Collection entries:
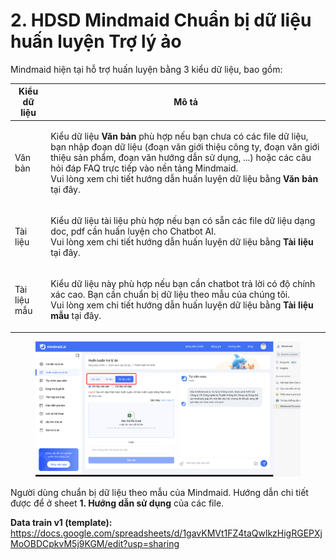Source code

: # 2. HDSD Mindmaid Chuẩn bị dữ liệu huấn luyện Trợ lý ảo

Mindmaid hiện tại hỗ trợ huấn luyện bằng 3 kiểu dữ liệu, bao gồm:&#x20;

| Kiểu dữ liệu | Mô tả                                                                                                                                                                                                                                                                                                                                                             |
| ------------ | ----------------------------------------------------------------------------------------------------------------------------------------------------------------------------------------------------------------------------------------------------------------------------------------------------------------------------------------------------------------- |
| Văn bản      | <p>Kiểu dữ liệu <strong>Văn bản</strong> phù hợp nếu bạn chưa có các file dữ liệu, bạn nhập đoạn dữ liệu (đoạn văn giới thiệu công ty, đoạn văn giới thiệu sản phẩm, đoạn văn hướng dẫn sử dụng, ...) hoặc các câu hỏi đáp FAQ trực tiếp vào nền tảng Mindmaid. <br>Vui lòng xem chi tiết hướng dẫn huấn luyện dữ liệu bằng <strong>Văn bản</strong> tại đây.</p> |
| Tài liệu     | <p>Kiểu dữ liệu tài liệu phù hợp nếu bạn có sẵn các file dữ liệu dạng doc, pdf cần huấn luyện cho Chatbot AI.<br>Vui lòng xem chi tiết hướng dẫn huấn luyện dữ liệu bằng <strong>Tài liệu</strong> tại đây.</p>                                                                                                                                                   |
| Tài liệu mẫu | <p>Kiểu dữ liệu này phù hợp nếu bạn cần chatbot trả lời có độ chính xác cao. Bạn cần chuẩn bị dữ liệu theo mẫu của chúng tôi.<br>Vui lòng xem chi tiết hướng dẫn huấn luyện dữ liệu bằng <strong>Tài liệu mẫu</strong> tại đây.</p>                                                                                                                               |

<figure><img src="../.gitbook/assets/image (32).png" alt=""><figcaption></figcaption></figure>

Người dùng chuẩn bị dữ liệu theo mẫu của Mindmaid. Hướng dẫn chi tiết được để ở sheet **1. Hướng dẫn sử dụng** của các file.

**Data train v1 (template):** https://docs.google.com/spreadsheets/d/1gavKMVt1FZ4taQwlkzHigRGEPXjMoOBDCpkvM5j9KGM/edit?usp=sharing
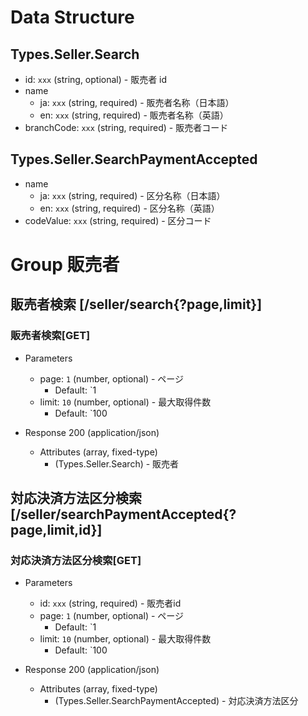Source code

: # Data Structure

## Types.Seller.Search

-   id: `xxx` (string, optional) - 販売者 id
-   name
    -   ja: `xxx` (string, required) - 販売者名称（日本語）
    -   en: `xxx` (string, required) - 販売者名称（英語）
-   branchCode: `xxx` (string, required) - 販売者コード

## Types.Seller.SearchPaymentAccepted

-   name
    -   ja: `xxx` (string, required) - 区分名称（日本語）
    -   en: `xxx` (string, required) - 区分名称（英語）
-   codeValue: `xxx` (string, required) - 区分コード

# Group 販売者

## 販売者検索 [/seller/search{?page,limit}]

### 販売者検索[GET]

-   Parameters

    -   page: `1` (number, optional) - ページ
        -   Default: `1
    -   limit: `10` (number, optional) - 最大取得件数
        -   Default: `100

-   Response 200 (application/json)

    -   Attributes (array, fixed-type)
        -   (Types.Seller.Search) - 販売者

<!-- include(../../response/400.md) -->

## 対応決済方法区分検索 [/seller/searchPaymentAccepted{?page,limit,id}]

### 対応決済方法区分検索[GET]

-   Parameters

    -   id: `xxx` (string, required) - 販売者id
    -   page: `1` (number, optional) - ページ
        -   Default: `1
    -   limit: `10` (number, optional) - 最大取得件数
        -   Default: `100

-   Response 200 (application/json)

    -   Attributes (array, fixed-type)
        -   (Types.Seller.SearchPaymentAccepted) - 対応決済方法区分

<!-- include(../../response/400.md) -->
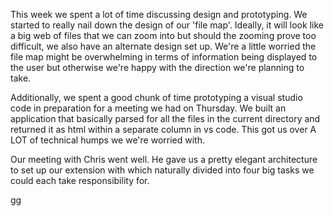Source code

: This week we spent a lot of time discussing design and prototyping. 
We started to really nail down the design of our 'file map'. Ideally, it will look like a big web of files that we can zoom into but should the zooming prove too difficult, we also have an alternate design set up. We're a little worried the file map might be overwhelming in terms of information being displayed to the user but otherwise we're happy with the direction we're planning to take.

Additionally, we spent a good chunk of time prototyping a visual studio code in preparation for a meeting we had on Thursday. We built an application that basically parsed for all the files in the current directory and returned it as html within a separate column in vs code. This got us over A LOT of technical humps we we're worried with.

Our meeting with Chris went well. He gave us a pretty elegant architecture to set up our extension with which naturally divided into four big tasks we could each take responsibility for.

gg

- _WHAT YOU WILL DO_: Your answer must be an exact copy of the lines from the start of the entries through the line with "tại đây.</p> |", with no pictures.

- _EXERCISE ANSWER_:
Source code

: # 2. HDSD Mindmaid Chuẩn bị dữ liệu huấn luyện Trợ lý ảo

Mindmaid hiện tại hỗ trợ huấn luyện bằng 3 kiểu dữ liệu, bao gồm:&#x20;

| Kiểu dữ liệu | Mô tả                                                                                                                                                                                                                                                                                                                                                             |
| ------------ | ----------------------------------------------------------------------------------------------------------------------------------------------------------------------------------------------------------------------------------------------------------------------------------------------------------------------------------------------------------------- |
| Văn bản      | <p>Kiểu dữ liệu <strong>Văn bản</strong> phù hợp nếu bạn chưa có các file dữ liệu, bạn nhập đoạn dữ liệu (đoạn văn giới thiệu công ty, đoạn văn giới thiệu sản phẩm, đoạn văn hướng dẫn sử dụng, ...) hoặc các câu hỏi đáp FAQ trực tiếp vào nền tảng Mindmaid. <br>Vui lòng xem chi tiết hướng dẫn huấn luyện dữ liệu bằng <strong>Văn bản</strong> tại đây.</p> |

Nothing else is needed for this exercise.